Most participants (94%) were men, about 75% were white, and the median age was 37 years. The median CD4 T-cell count at treatment initiation was 285 cells/mm3.


  • 383 of the 472 participants (81%) who started Atripla as first-line therapy were still on this regimen after 12 months, while 19% switched to something else.
  • Atripla remained highly effective at suppressing HIV, with 98% achieving viral load < 50 copies/mL in an on treatment analysis.
  • CNS toxicity was the most frequent reason for switching therapy, reported by 71% of participants:

o   Nightmares or vivid dreams: 44%;

o   Insomnia 43%;

o   Depression: 35%.

  • People who experienced CNS side effects were demographically similar to those who did not.
  • 6 people (10%) with CNS side effects had a prior history of depression, of whom  2 (3%) were taking antidepressants.
  • Other reasons for Atripla discontinuation included:

o   Liver toxicity: 8%;

o   Skin rash: 7%;

o   Virological failure or resistance: 7%;

o   Pregnancy: 3% (efavirenz is considered contraindicated for pregnant women due to potential for birth defects);

o   Participation in a switch research trial: 2%;

o   "Lifestyle" issues, e.g., drug or alcohol use: 2%;

o   Gastrointestinal side effects: 1%;

o   Drug-drug interaction: 1%.

  • The median duration of the first reported CNS side effect was 27 days, with an interquartile range of 7 to 104 days.
  • Participants discontinued Atripla after a median duration of 294 days, with an interquartile range of 108 to 495 days.
  • Among participants with CNS side effects who switched to a different regimen:

o   6 people (10%) switched within the first 4 weeks;

o   4 people (6%) did so between 4 and 12 weeks;

o   30 people (48%) did so between 12 and 52 weeks;

o   23 people (36%) did so a year or more after starting Atripla (52 to 96 weeks).
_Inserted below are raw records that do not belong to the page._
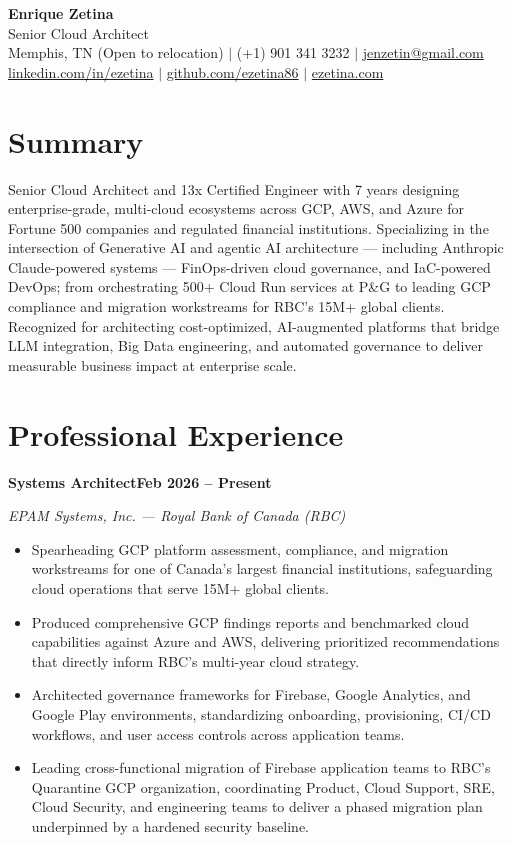 \documentclass[11pt,letterpaper]{article}
\newcommand{\job}[3]{%
  \par\vspace{4pt}%
  \noindent\textbf{#1}\hfill\textbf{#3}%
  \par\vspace{1pt}\noindent\textit{#2}%
  \par\vspace{1pt}%
}
\begin{document}
\begin{center}
{\Huge\bfseries\color{darkteal} Enrique Zetina}\\[3pt]
{\large Senior Cloud Architect}\\[5pt]
Memphis, TN (Open to relocation) $|$ (+1) 901 341 3232 $|$ \href{mailto:jenzetin@gmail.com}{jenzetin@gmail.com}\\[2pt]
\href{https://www.linkedin.com/in/ezetina}{linkedin.com/in/ezetina} $|$ \href{https://github.com/ezetina86}{github.com/ezetina86} $|$ \href{https://www.ezetina.com}{ezetina.com}
\end{center}

\section{Summary}
Senior Cloud Architect and 13x Certified Engineer with 7 years designing enterprise-grade, multi-cloud ecosystems across GCP, AWS, and Azure for Fortune 500 companies and regulated financial institutions. Specializing in the intersection of Generative AI and agentic AI architecture --- including Anthropic Claude-powered systems --- FinOps-driven cloud governance, and IaC-powered DevOps; from orchestrating 500+ Cloud Run services at P\&G to leading GCP compliance and migration workstreams for RBC's 15M+ global clients. Recognized for architecting cost-optimized, AI-augmented platforms that bridge LLM integration, Big Data engineering, and automated governance to deliver measurable business impact at enterprise scale.

\section{Professional Experience}

\job{Systems Architect}{EPAM Systems, Inc. --- Royal Bank of Canada (RBC)}{Feb 2026 -- Present}
\begin{itemize}
    \item Spearheading GCP platform assessment, compliance, and migration workstreams for one of Canada's largest financial institutions, safeguarding cloud operations that serve 15M+ global clients.
    \item Produced comprehensive GCP findings reports and benchmarked cloud capabilities against Azure and AWS, delivering prioritized recommendations that directly inform RBC's multi-year cloud strategy.
    \item Architected governance frameworks for Firebase, Google Analytics, and Google Play environments, standardizing onboarding, provisioning, CI/CD workflows, and user access controls across application teams.
    \item Leading cross-functional migration of Firebase application teams to RBC's Quarantine GCP organization, coordinating Product, Cloud Support, SRE, Cloud Security, and engineering teams to deliver a phased migration plan underpinned by a hardened security baseline.
\end{itemize}
\end{document}
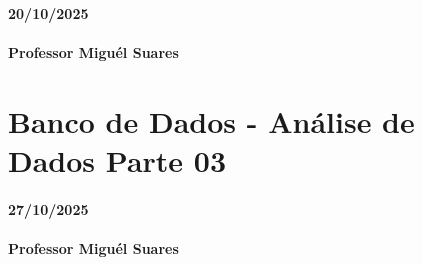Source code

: \documentclass[
]{book}
\begin{document}
\subsubsection*{20/10/2025}\label{section-18}

\subsubsection*{Professor Miguél Suares}\label{professor-miguuxe9l-suares-18}

\chapter{Banco de Dados - Análise de Dados Parte 03}\label{banco-de-dados---anuxe1lise-de-dados-parte-03}

\subsubsection*{27/10/2025}\label{section-19}

\subsubsection*{Professor Miguél Suares}\label{professor-miguuxe9l-suares-19}


\end{document}
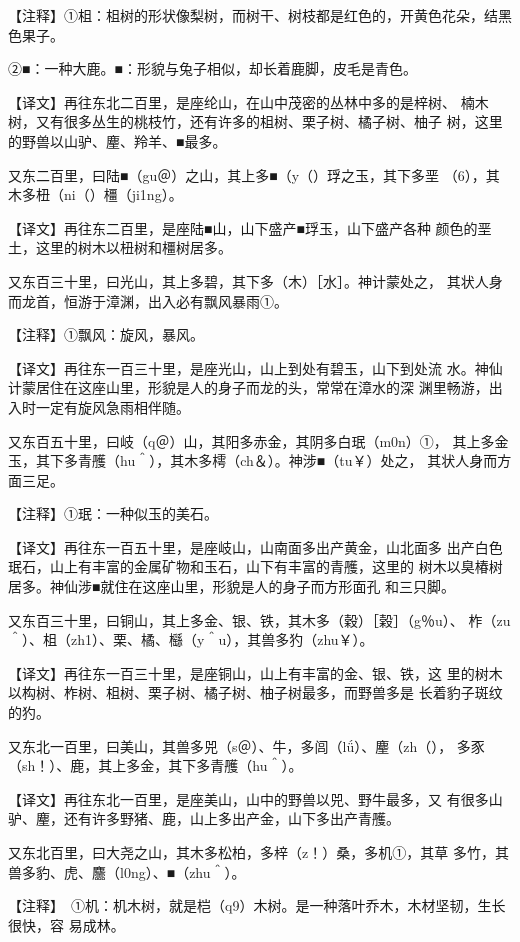 \documentclass[a4paper,12pt,UTF8,twoside]{ctexbook}
\begin{document}
【注释】①柤：柤树的形状像梨树，而树干、树枝都是红色的，开黄色花朵，结黑色果子。

②■：一种大鹿。■：形貌与兔子相似，却长着鹿脚，皮毛是青色。

【译文】再往东北二百里，是座纶山，在山中茂密的丛林中多的是梓树、 楠木树，又有很多丛生的桃枝竹，还有许多的柤树、栗子树、橘子树、柚子 树，这里的野兽以山驴、麈、羚羊、■最多。

又东二百里，曰陆■（gu＠）之山，其上多■（y（）琈之玉，其下多垩 （6），其木多杻（ni（）橿（ji1ng）。

【译文】再往东二百里，是座陆■山，山下盛产■琈玉，山下盛产各种 颜色的垩土，这里的树木以杻树和橿树居多。

又东百三十里，曰光山，其上多碧，其下多（木）［水］。神计蒙处之， 其状人身而龙首，恒游于漳渊，出入必有飘风暴雨①。

【注释】①飘风：旋风，暴风。

【译文】再往东一百三十里，是座光山，山上到处有碧玉，山下到处流 水。神仙计蒙居住在这座山里，形貌是人的身子而龙的头，常常在漳水的深 渊里畅游，出入时一定有旋风急雨相伴随。

又东百五十里，曰岐（q＠）山，其阳多赤金，其阴多白珉（m0n）①， 其上多金玉，其下多青雘（hu＾），其木多樗（ch＆）。神涉■（tu￥）处之， 其状人身而方面三足。

【注释】①珉：一种似玉的美石。

【译文】再往东一百五十里，是座岐山，山南面多出产黄金，山北面多 出产白色珉石，山上有丰富的金属矿物和玉石，山下有丰富的青雘，这里的 树木以臭椿树居多。神仙涉■就住在这座山里，形貌是人的身子而方形面孔 和三只脚。

又东百三十里，曰铜山，其上多金、银、铁，其木多（穀）［榖］（g％u）、 柞（zu＾）、柤（zh1）、栗、橘、櫾（y＾u），其兽多犳（zhu￥）。

【译文】再往东一百三十里，是座铜山，山上有丰富的金、银、铁，这 里的树木以构树、柞树、柤树、栗子树、橘子树、柚子树最多，而野兽多是 长着豹子斑纹的犳。

又东北一百里，曰美山，其兽多兕（s＠）、牛，多闾（lǘ）、麈（zh（）， 多豕（sh！）、鹿，其上多金，其下多青雘（hu＾）。

【译文】再往东北一百里，是座美山，山中的野兽以兕、野牛最多，又 有很多山驴、麈，还有许多野猪、鹿，山上多出产金，山下多出产青雘。

又东北百里，曰大尧之山，其木多松柏，多梓（z！）桑，多机①，其草 多竹，其兽多豹、虎、麢（l0ng）、■（zhu＾）。

【注释】　①机：机木树，就是桤（q9）木树。是一种落叶乔木，木材坚韧，生长很快，容 易成林。
\end{document}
  • Among those with available data, 25 of 63 (40%) reported improvement or resolution of CNS side effects after stopping Atripla.

"One-fifth of all individuals commencing Atripla will need to switch therapy, often for adverse events," the study authors concluded. "The commonest reason for switch in our cohort was CNS toxicity, which although it may develop shortly after initiation may persist, ultimately leading to discontinuation of Atripla months or years later."

"Higher rates of CNS toxicity have been reported in those with African ancestry due to polymorphisms of cytochrome P450 2B6 (CYP2B6)," an enzyme that metabolizes drugs in the liver, the researchers elaborated in their discussion. "[H]owever, our data showed no increased prevalence of CNS toxicity in this ethnic group and no association with nadir [lowest-ever] CD4 cell count."

"It is noteworthy that 3 individuals discontinued antiretroviral therapy without consultation due to CNS side effects, 1 of these presented with Pneumocystis carinii pneumonia and 1 with detectable resistance mutations," they warned. "Another 3 individuals took deliberate overdoses in suicide attempts that they directly attributed to their CNS toxicity (1 of these was on treatment for hepatitis C)."

"With the advent of new combination tablets and treatment strategies, physicians should elucidate whether individuals have continuing CNS toxicity on Atripla as this group may benefit from alternative agents," they recommended.



A Scourfield, J Zheng, S Chinthapalli, M Nelson, et al. Discontinuation of Atripla as first-line therapy in HIV-1 infected individuals. AIDS 26(11):1399-1401. July 17, 2012.